THE PROBLEM
Your job is to retype the whole listing exactly.

PROVIDED ENTRIES
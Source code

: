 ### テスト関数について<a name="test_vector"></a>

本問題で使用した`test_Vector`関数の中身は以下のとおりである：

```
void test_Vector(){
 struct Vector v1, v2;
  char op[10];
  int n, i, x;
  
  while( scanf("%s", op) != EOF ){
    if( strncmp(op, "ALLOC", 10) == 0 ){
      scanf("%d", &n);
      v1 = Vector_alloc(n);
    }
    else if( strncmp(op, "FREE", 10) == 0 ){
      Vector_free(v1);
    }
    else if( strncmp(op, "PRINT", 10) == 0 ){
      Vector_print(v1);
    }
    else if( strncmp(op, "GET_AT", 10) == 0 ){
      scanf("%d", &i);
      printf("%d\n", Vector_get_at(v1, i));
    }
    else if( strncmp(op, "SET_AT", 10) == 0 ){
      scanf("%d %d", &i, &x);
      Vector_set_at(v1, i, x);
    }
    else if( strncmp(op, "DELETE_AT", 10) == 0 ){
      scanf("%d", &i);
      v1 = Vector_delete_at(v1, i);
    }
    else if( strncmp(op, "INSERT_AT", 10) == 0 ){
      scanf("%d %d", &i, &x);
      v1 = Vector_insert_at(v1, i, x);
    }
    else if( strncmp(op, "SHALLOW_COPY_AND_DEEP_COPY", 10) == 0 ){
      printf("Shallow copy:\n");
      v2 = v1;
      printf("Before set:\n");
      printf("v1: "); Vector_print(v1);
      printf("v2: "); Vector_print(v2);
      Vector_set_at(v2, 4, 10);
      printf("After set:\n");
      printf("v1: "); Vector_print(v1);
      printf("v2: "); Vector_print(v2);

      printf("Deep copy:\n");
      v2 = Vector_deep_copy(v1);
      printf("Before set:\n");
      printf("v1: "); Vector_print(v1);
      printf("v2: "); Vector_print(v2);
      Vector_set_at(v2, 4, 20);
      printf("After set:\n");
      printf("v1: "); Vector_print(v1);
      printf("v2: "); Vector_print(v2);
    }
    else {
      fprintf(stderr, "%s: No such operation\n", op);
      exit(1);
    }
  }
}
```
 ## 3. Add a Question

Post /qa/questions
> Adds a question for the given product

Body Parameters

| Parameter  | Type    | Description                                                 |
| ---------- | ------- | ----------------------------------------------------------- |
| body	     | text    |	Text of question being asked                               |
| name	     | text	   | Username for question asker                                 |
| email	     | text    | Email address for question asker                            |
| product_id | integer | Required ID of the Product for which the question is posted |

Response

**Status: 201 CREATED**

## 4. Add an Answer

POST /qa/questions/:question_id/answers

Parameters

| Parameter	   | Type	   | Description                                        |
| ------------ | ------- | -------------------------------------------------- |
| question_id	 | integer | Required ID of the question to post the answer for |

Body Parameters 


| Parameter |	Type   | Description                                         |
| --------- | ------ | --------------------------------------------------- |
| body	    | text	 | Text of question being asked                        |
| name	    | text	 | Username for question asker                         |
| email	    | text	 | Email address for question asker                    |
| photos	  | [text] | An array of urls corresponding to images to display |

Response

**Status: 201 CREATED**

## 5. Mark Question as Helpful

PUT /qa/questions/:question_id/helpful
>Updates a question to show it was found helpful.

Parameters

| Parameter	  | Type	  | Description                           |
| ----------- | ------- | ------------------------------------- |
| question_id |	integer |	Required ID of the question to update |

THE COMPLETED TASK
Source code

: ### テスト関数について<a name="test_vector"></a>

本問題で使用した`test_Vector`関数の中身は以下のとおりである：

```
void test_Vector(){
 struct Vector v1, v2;
  char op[10];
  int n, i, x;
  
  while( scanf("%s", op) != EOF ){
    if( strncmp(op, "ALLOC", 10) == 0 ){
      scanf("%d", &n);
      v1 = Vector_alloc(n);
    }
    else if( strncmp(op, "FREE", 10) == 0 ){
      Vector_free(v1);
    }
    else if( strncmp(op, "PRINT", 10) == 0 ){
      Vector_print(v1);
    }
    else if( strncmp(op, "GET_AT", 10) == 0 ){
      scanf("%d", &i);
      printf("%d\n", Vector_get_at(v1, i));
    }
    else if( strncmp(op, "SET_AT", 10) == 0 ){
      scanf("%d %d", &i, &x);
      Vector_set_at(v1, i, x);
    }
    else if( strncmp(op, "DELETE_AT", 10) == 0 ){
      scanf("%d", &i);
      v1 = Vector_delete_at(v1, i);
    }
    else if( strncmp(op, "INSERT_AT", 10) == 0 ){
      scanf("%d %d", &i, &x);
      v1 = Vector_insert_at(v1, i, x);
    }
    else if( strncmp(op, "SHALLOW_COPY_AND_DEEP_COPY", 10) == 0 ){
      printf("Shallow copy:\n");
      v2 = v1;
      printf("Before set:\n");
      printf("v1: "); Vector_print(v1);
      printf("v2: "); Vector_print(v2);
      Vector_set_at(v2, 4, 10);
      printf("After set:\n");
      printf("v1: "); Vector_print(v1);
      printf("v2: "); Vector_print(v2);

      printf("Deep copy:\n");
      v2 = Vector_deep_copy(v1);
      printf("Before set:\n");
      printf("v1: "); Vector_print(v1);
      printf("v2: "); Vector_print(v2);
      Vector_set_at(v2, 4, 20);
      printf("After set:\n");
      printf("v1: "); Vector_print(v1);
      printf("v2: "); Vector_print(v2);
    }
    else {
      fprintf(stderr, "%s: No such operation\n", op);
      exit(1);
    }
  }
}
```
 ## 3. Add a Question

Post /qa/questions
> Adds a question for the given product

Body Parameters

| Parameter  | Type    | Description                                                 |
| ---------- | ------- | ----------------------------------------------------------- |
| body	     | text    |	Text of question being asked                               |
| name	     | text	   | Username for question asker                                 |
| email	     | text    | Email address for question asker                            |
| product_id | integer | Required ID of the Product for which the question is posted |

Response

**Status: 201 CREATED**

## 4. Add an Answer

POST /qa/questions/:question_id/answers

Parameters

| Parameter	   | Type	   | Description                                        |
| ------------ | ------- | -------------------------------------------------- |
| question_id	 | integer | Required ID of the question to post the answer for |

Body Parameters 


| Parameter |	Type   | Description                                         |
| --------- | ------ | --------------------------------------------------- |
| body	    | text	 | Text of question being asked                        |
| name	    | text	 | Username for question asker                         |
| email	    | text	 | Email address for question asker                    |
| photos	  | [text] | An array of urls corresponding to images to display |

Response

**Status: 201 CREATED**

## 5. Mark Question as Helpful

PUT /qa/questions/:question_id/helpful
>Updates a question to show it was found helpful.

Parameters

| Parameter	  | Type	  | Description                           |
| ----------- | ------- | ------------------------------------- |
| question_id |	integer |	Required ID of the question to update |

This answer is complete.